API Load Testing for Ordinals API
Our goal here is to determine, for our infrastructure:
What is our requests per minute (RPM) limit for the Ordinals API?
When we're ready to load test against staging, ping DevOps to complete this ticket: https://github.com/hirosystems/devops/issues/1241
Waiting on the environment for this. ETA Monday latest to start this effort.
Ordinals API Load test first run - Aug 22nd after the environment was upgraded.
While running a test I noticed a large amount of 524 errors with a low amount of load, only 10 Vusers were used to run the test. After 20 mins CPU utilization spiked and the response time was extremely slow. I pulled Charlie in as I noticed only 1 cluster was getting all the traffic and he discovered the following.
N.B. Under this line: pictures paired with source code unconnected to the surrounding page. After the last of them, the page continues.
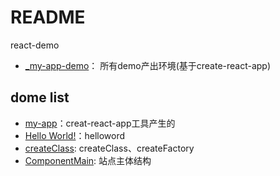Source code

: # README

react-demo

- [_my-app-demo](_my-app-demo)： 所有demo产出环境(基于create-react-app)

## dome list
- [my-app](my-app)：creat-react-app工具产生的
- [Hello World!](hello-word)：helloword
- [createClass](createClass): createClass、createFactory
- [ComponentMain](ComponentMain): 站点主体结构




















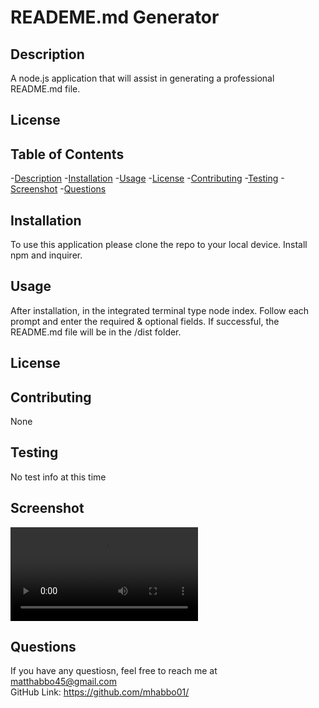 
  # READEME.md Generator
  ## Description
  A node.js application that will assist in generating a professional README.md file.
  ## License 
  
  

  ## Table of Contents
  -[Description](#description)
  -[Installation](#installation)
  -[Usage](#usage)
  -[License](#license)
  -[Contributing](#contributing)
  -[Testing](#testing)
  -[Screenshot](#screenshot)
  -[Questions](#questions)

  ## Installation
  To use this application please clone the repo to your local device.  Install npm and inquirer.

  ## Usage
  After installation, in the integrated terminal type node index.  Follow each prompt and enter the required & optional fields.  If successful, the README.md file will be in the /dist folder.

  ## License
 
  
  ## Contributing
  None

  ## Testing
  No test info at this time

  ## Screenshot
  ![testrecording](./Develop\img\testrecording.webm)

  ## Questions
  If you have any questiosn, feel free to reach me at matthabbo45@gmail.com
  <br>
  GitHub Link: https://github.com/mhabbo01/
  
  
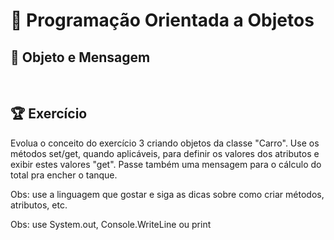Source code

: # 📌 **Programação Orientada a Objetos**
## 📝 **Objeto e Mensagem**

<br>

## 🏆 **Exercício**
Evolua o conceito do exercício 3 criando objetos da classe "Carro".
Use os métodos set/get, quando aplicáveis, para definir os valores
dos atributos e exibir estes valores "get". Passe também uma
mensagem para o cálculo do total pra encher o tanque.

Obs: use a linguagem que gostar e siga as dicas
sobre como criar métodos, atributos, etc.

Obs: use System.out, Console.WriteLine ou print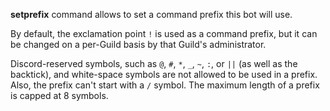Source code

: **setprefix** command allows to set a command prefix this bot will use.

By default, the exclamation point `!` is used as a command prefix, but it can be changed on a per-Guild basis by that Guild's administrator.

Discord-reserved symbols, such as `@`, `#`, `*`, `_`, `~`, `:`, or `||` (as well as the backtick), and white-space symbols are not allowed to be used in a prefix. Also, the prefix can't start with a `/` symbol. The maximum length of a prefix is capped at 8 symbols.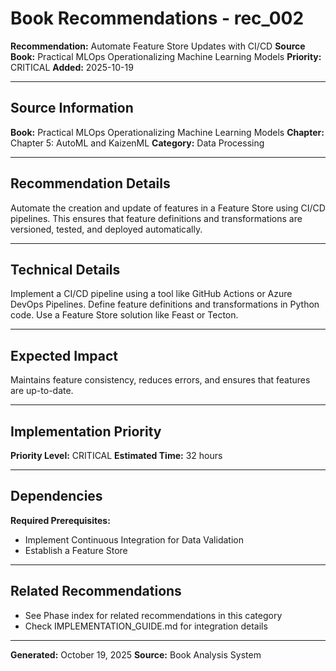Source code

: # Book Recommendations - rec_002

**Recommendation:** Automate Feature Store Updates with CI/CD
**Source Book:** Practical MLOps  Operationalizing Machine Learning Models
**Priority:** CRITICAL
**Added:** 2025-10-19

---

## Source Information

**Book:** Practical MLOps  Operationalizing Machine Learning Models
**Chapter:** Chapter 5: AutoML and KaizenML
**Category:** Data Processing

---

## Recommendation Details

Automate the creation and update of features in a Feature Store using CI/CD pipelines. This ensures that feature definitions and transformations are versioned, tested, and deployed automatically.

---

## Technical Details

Implement a CI/CD pipeline using a tool like GitHub Actions or Azure DevOps Pipelines. Define feature definitions and transformations in Python code. Use a Feature Store solution like Feast or Tecton.

---

## Expected Impact

Maintains feature consistency, reduces errors, and ensures that features are up-to-date.

---

## Implementation Priority

**Priority Level:** CRITICAL
**Estimated Time:** 32 hours

---

## Dependencies

**Required Prerequisites:**

- Implement Continuous Integration for Data Validation
- Establish a Feature Store


---

## Related Recommendations

- See Phase index for related recommendations in this category
- Check IMPLEMENTATION_GUIDE.md for integration details

---

**Generated:** October 19, 2025
**Source:** Book Analysis System
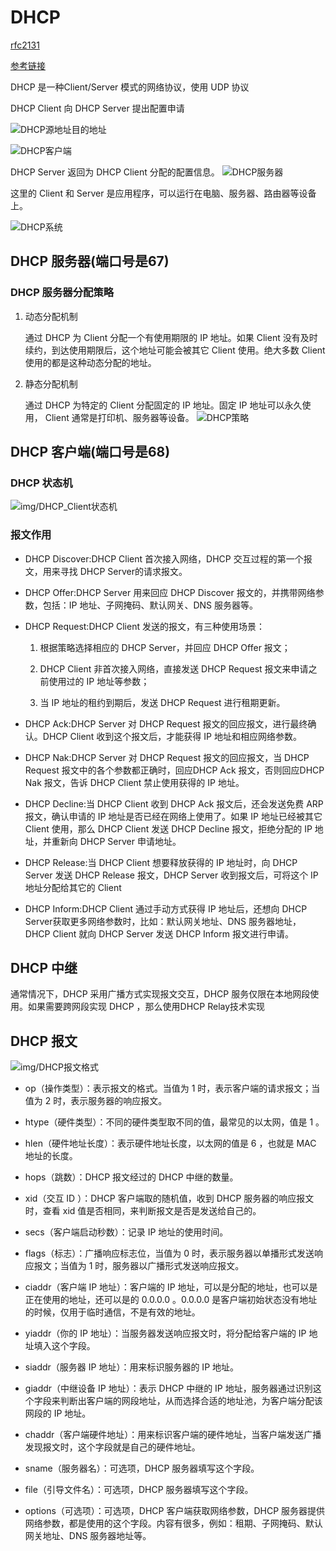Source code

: # DHCP
[rfc2131](https://datatracker.ietf.org/doc/html/rfc2131.html)

[参考链接](https://new.qq.com/omn/20210525/20210525A042J100.html)

DHCP 是一种Client/Server 模式的网络协议，使用 UDP 协议

DHCP Client 向 DHCP Server 提出配置申请

![DHCP源地址目的地址](../img/DHCP源地址目的地址.jpg)

![DHCP客户端](../img/DHCP沟通demo.jpg)

DHCP Server 返回为 DHCP Client 分配的配置信息。
![DHCP服务器](../img/DHCP服务器.jpg)

这里的 Client 和 Server 是应用程序，可以运行在电脑、服务器、路由器等设备上。

![DHCP系统](../img/DHCP系统.jpg)

## DHCP 服务器(端口号是67)
### DHCP 服务器分配策略
1. 动态分配机制

    通过 DHCP 为 Client 分配一个有使用期限的 IP 地址。如果 Client 没有及时续约，到达使用期限后，这个地址可能会被其它 Client 使用。绝大多数 Client 使用的都是这种动态分配的地址。
2. 静态分配机制

    通过 DHCP 为特定的 Client 分配固定的 IP 地址。固定 IP 地址可以永久使用， Client 通常是打印机、服务器等设备。
![DHCP策略](../img/DHCP策略.jpg)

## DHCP 客户端(端口号是68)
### DHCP 状态机
![img/DHCP_Client状态机](../img/DHCP_Client状态机.jpg)

### 报文作用
* DHCP Discover:DHCP Client 首次接入网络，DHCP 交互过程的第一个报文，用来寻找 DHCP Server的请求报文。

* DHCP Offer:DHCP Server 用来回应 DHCP Discover 报文的，并携带网络参数，包括：IP 地址、子网掩码、默认网关、DNS 服务器等。

* DHCP Request:DHCP Client 发送的报文，有三种使用场景：

    1. 根据策略选择相应的 DHCP Server，并回应 DHCP Offer 报文；

    2. DHCP Client 非首次接入网络，直接发送 DHCP Request 报文来申请之前使用过的 IP 地址等参数；

    3. 当 IP 地址的租约到期后，发送 DHCP Request 进行租期更新。

* DHCP Ack:DHCP Server 对 DHCP Request 报文的回应报文，进行最终确认。DHCP Client 收到这个报文后，才能获得 IP 地址和相应网络参数。

* DHCP Nak:DHCP Server 对 DHCP Request 报文的回应报文，当 DHCP Request 报文中的各个参数都正确时，回应DHCP Ack 报文，否则回应DHCP Nak 报文，告诉 DHCP Client 禁止使用获得的 IP 地址。

* DHCP Decline:当 DHCP Client 收到 DHCP Ack 报文后，还会发送免费 ARP报文，确认申请的 IP 地址是否已经在网络上使用了。如果 IP 地址已经被其它 Client 使用，那么 DHCP Client 发送 DHCP Decline 报文，拒绝分配的 IP 地址，并重新向 DHCP Server 申请地址。

* DHCP Release:当 DHCP Client 想要释放获得的 IP 地址时，向 DHCP Server 发送 DHCP Release 报文，DHCP Server 收到报文后，可将这个 IP 地址分配给其它的 Client 

* DHCP Inform:DHCP Client 通过手动方式获得 IP 地址后，还想向 DHCP Server获取更多网络参数时，比如：默认网关地址、DNS 服务器地址，DHCP Client 就向 DHCP Server 发送 DHCP Inform 报文进行申请。

## DHCP 中继

通常情况下，DHCP 采用广播方式实现报文交互，DHCP 服务仅限在本地网段使用。如果需要跨网段实现 DHCP ，那么使用DHCP Relay技术实现

## DHCP 报文
![img/DHCP报文格式](../img/DHCP报文格式.jpg)

* op（操作类型）：表示报文的格式。当值为 1 时，表示客户端的请求报文；当值为 2 时，表示服务器的响应报文。

* htype（硬件类型）：不同的硬件类型取不同的值，最常见的以太网，值是 1 。

* hlen（硬件地址长度）：表示硬件地址长度，以太网的值是 6 ，也就是 MAC 地址的长度。

* hops（跳数）：DHCP 报文经过的 DHCP 中继的数量。

* xid（交互 ID ）：DHCP 客户端取的随机值，收到 DHCP 服务器的响应报文时，查看 xid 值是否相同，来判断报文是否是发送给自己的。

* secs（客户端启动秒数）：记录 IP 地址的使用时间。

* flags（标志）：广播响应标志位，当值为 0 时，表示服务器以单播形式发送响应报文；当值为 1 时，服务器以广播形式发送响应报文。

* ciaddr（客户端 IP 地址）：客户端的 IP 地址，可以是分配的地址，也可以是正在使用的地址，还可以是的 0.0.0.0 。0.0.0.0 是客户端初始状态没有地址的时候，仅用于临时通信，不是有效的地址。

* yiaddr（你的 IP 地址）：当服务器发送响应报文时，将分配给客户端的 IP 地址填入这个字段。

* siaddr（服务器 IP 地址）：用来标识服务器的 IP 地址。

* giaddr（中继设备 IP 地址）：表示 DHCP 中继的 IP 地址，服务器通过识别这个字段来判断出客户端的网段地址，从而选择合适的地址池，为客户端分配该网段的 IP 地址。

* chaddr（客户端硬件地址）：用来标识客户端的硬件地址，当客户端发送广播发现报文时，这个字段就是自己的硬件地址。

* sname（服务器名）：可选项，DHCP 服务器填写这个字段。

* file（引导文件名）：可选项，DHCP 服务器填写这个字段。

* options（可选项）：可选项，DHCP 客户端获取网络参数，DHCP 服务器提供网络参数，都是使用的这个字段。内容有很多，例如：租期、子网掩码、默认网关地址、DNS 服务器地址等。

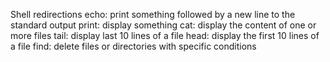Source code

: Shell redirections
echo: print something followed by a new line to the standard output
print: display something
cat: display the content of one or more files
tail: display last 10 lines of a file
head: display the first 10 lines of a file
find: delete files or directories with specific conditions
I see the database CPU is maxing out. It’s using 3X more than it’s configured for. This is normally fine for short spikes, but not sustained usage. However, the ord-api deployment has very low resource usage, and isn’t even scaling out. These signs are pointing to the database being the bottleneck, most likely the queries.
Is the statement_timeout parameter being set in the Ordinals-API session with the pg db? If not, I can create a ticket for that. The db in staging is being bogged down from queries taking a very long time (~1 hour)
You can follow along in the #team-ordinals channel for more information, we came to the conclusion that some optimizations and configuration changes had to be made and Rafael would push a fix up to resolve this problem. Load testing will resume once this fix is pushed.